Updated

The United States and North Korea (search) met privately for the second straight day Thursday, escalating their dialogue on the sidelines of six-country talks to resolve a stalemate over the North's nuclear program.

"They had bilateral talks with the United States for about 1 1/2 hours yesterday afternoon and I am aware that they met briefly again this morning before the plenary session," Jeong Se-hyun, South Korea's unification minister, told reporters in Seoul.

The U.S. Embassy in Beijing said it had no immediate information on the new meeting. It was unclear whether the chief delegates of the two countries, who met in the first one-on-one talks Wednesday, were involved.

South Korea's (search) offer for North Korea to be compensated if it relinquishes its nuclear programs was on the table as the six-country talks reconvened Thursday, with the United States pushing for a verifiable end to the North's ambitions of becoming a nuclear power.

Delegates began the second day of negotiations emphasizing that any conclusions were premature. "It's just getting started," Japan's delegate, Foreign Ministry Director General Mitoji Yabunaka, said before the talks reconvened Thursday.

The second day of meetings among the two Koreas, China, Russia, Japan and the United States on the nuclear standoff followed a rare, lengthy one-on-one session between high-level officials from Washington and Pyongyang (search) -- the two key players in the dispute.

Neither side gave details of the meeting Wednesday afternoon between U.S. Secretary of State James Kelly and North Korean Vice Foreign Minister Kim Kye Gwan, but the U.S. State Department described it as "useful."

North Korea and the United States have been at odds over Pyongyang's nuclear ambitions for years and especially since October 2002, when Kelly said the North told him it had a secret weapons program based on enriched uranium.

North Korea publicly denies it has a uranium program in addition to its known plutonium-based program, but it brandishes the threat of what it vaguely describes as its "nuclear deterrent" in an effort to extract concessions.

The impoverished North wants aid in return for halting its nuclear programs, and in December demanded economic aid and other U.S. concessions in return for a freeze. Washington said at the time that Pyongyang must not only freeze, but start dismantling, its nuclear programs first.

North Korea also wants a nonaggression treaty with the United States or at least a security guarantee from all five of its negotiating partners.

During the opening of talks Wednesday, Kelly said Pyongyang has nothing to worry about. The United States wants an end to all of the North's nuclear weapons development but has "no intention of invading or attacking" the country, he said.

"The United States seeks complete, verifiable and irreversible dismantlement of all North Korea's nuclear programs, both plutonium and uranium," Kelly said.

North Korea reiterated demands for compensation ahead of the talks, and South Korea proposed "countermeasures" if the North froze its nuclear program and showed signs of scrapping it.

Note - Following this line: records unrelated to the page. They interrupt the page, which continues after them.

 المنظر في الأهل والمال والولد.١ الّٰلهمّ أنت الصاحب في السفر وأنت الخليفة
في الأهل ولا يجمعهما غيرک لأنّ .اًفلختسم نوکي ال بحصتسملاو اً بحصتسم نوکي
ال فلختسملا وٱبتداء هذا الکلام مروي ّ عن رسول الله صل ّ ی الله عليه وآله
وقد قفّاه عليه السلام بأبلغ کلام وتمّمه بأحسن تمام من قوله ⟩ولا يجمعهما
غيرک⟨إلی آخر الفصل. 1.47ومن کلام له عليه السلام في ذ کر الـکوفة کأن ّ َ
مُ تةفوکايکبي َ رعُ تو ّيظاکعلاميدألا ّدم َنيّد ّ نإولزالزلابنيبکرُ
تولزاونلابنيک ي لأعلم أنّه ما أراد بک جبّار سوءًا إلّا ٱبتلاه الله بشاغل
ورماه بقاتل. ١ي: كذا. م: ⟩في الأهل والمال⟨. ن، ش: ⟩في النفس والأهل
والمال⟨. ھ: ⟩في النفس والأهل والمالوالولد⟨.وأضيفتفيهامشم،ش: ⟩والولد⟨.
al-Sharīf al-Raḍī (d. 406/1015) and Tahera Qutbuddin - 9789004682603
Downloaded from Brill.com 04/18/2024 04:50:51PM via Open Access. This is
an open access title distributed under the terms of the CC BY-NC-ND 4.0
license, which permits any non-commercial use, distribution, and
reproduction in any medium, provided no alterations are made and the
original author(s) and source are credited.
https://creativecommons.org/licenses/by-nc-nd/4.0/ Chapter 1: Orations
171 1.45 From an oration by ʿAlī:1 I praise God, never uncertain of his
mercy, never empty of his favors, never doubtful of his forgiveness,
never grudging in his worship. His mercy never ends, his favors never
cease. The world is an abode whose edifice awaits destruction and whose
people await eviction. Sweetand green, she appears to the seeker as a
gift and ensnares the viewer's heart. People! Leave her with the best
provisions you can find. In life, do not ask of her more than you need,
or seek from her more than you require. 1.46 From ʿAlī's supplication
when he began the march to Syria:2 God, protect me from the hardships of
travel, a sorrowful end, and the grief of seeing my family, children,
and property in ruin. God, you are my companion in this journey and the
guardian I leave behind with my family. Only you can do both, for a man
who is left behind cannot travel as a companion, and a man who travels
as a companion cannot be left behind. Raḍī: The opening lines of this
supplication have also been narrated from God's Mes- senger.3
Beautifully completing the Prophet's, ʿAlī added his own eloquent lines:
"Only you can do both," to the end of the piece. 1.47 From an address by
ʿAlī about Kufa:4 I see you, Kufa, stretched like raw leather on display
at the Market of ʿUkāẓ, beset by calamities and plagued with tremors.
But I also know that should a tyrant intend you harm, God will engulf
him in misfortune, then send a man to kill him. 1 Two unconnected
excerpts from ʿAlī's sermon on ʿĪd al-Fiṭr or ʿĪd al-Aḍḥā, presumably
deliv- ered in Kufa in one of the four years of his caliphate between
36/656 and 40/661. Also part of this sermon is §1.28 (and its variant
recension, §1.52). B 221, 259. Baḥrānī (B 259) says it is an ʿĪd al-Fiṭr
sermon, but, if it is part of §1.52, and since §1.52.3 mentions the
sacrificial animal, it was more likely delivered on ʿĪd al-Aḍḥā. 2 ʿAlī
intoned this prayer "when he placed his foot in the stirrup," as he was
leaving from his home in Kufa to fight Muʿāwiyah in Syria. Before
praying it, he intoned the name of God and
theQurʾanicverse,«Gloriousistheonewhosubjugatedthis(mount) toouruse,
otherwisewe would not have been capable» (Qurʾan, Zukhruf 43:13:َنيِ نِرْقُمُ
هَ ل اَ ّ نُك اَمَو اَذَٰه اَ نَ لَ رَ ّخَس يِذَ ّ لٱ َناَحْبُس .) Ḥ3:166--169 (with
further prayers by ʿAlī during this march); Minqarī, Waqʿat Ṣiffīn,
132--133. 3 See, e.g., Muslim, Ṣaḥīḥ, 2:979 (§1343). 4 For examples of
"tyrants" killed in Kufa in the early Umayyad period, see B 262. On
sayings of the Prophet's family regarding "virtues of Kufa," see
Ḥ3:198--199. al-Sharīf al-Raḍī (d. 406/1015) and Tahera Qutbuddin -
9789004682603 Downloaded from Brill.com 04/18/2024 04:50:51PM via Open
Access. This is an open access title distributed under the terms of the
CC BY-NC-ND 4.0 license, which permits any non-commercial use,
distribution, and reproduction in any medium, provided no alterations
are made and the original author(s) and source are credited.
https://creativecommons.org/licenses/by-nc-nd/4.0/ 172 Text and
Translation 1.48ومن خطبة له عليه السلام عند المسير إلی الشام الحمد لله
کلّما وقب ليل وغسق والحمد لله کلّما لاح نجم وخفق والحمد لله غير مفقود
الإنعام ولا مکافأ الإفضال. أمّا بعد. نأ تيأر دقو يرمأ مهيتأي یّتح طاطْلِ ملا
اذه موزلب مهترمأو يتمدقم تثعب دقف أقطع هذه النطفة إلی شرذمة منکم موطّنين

"If it is such a freeze, we can push for countermeasures," Seoul's head delegate, Lee Soo-hyuck, told reporters. He didn't elaborate, and it was unclear whether the United States had directly endorsed the proposal.

This week's meeting is the second round of six-party talks. The first one in August, scheduled for three days only, yielded little more than a vague promise to meet again. Parties have made this meeting open-ended, hoping for more progress.

"I think it's realistic optimism," said Bill Tow, a professor of international relations at Griffith University in Brisbane, Australia. "They wouldn't have come together at this juncture unless they felt there was a reasonable chance there might be some progress made."

All of North Korea's partners in the talks say they want a nuclear weapons-free Korean Peninsula.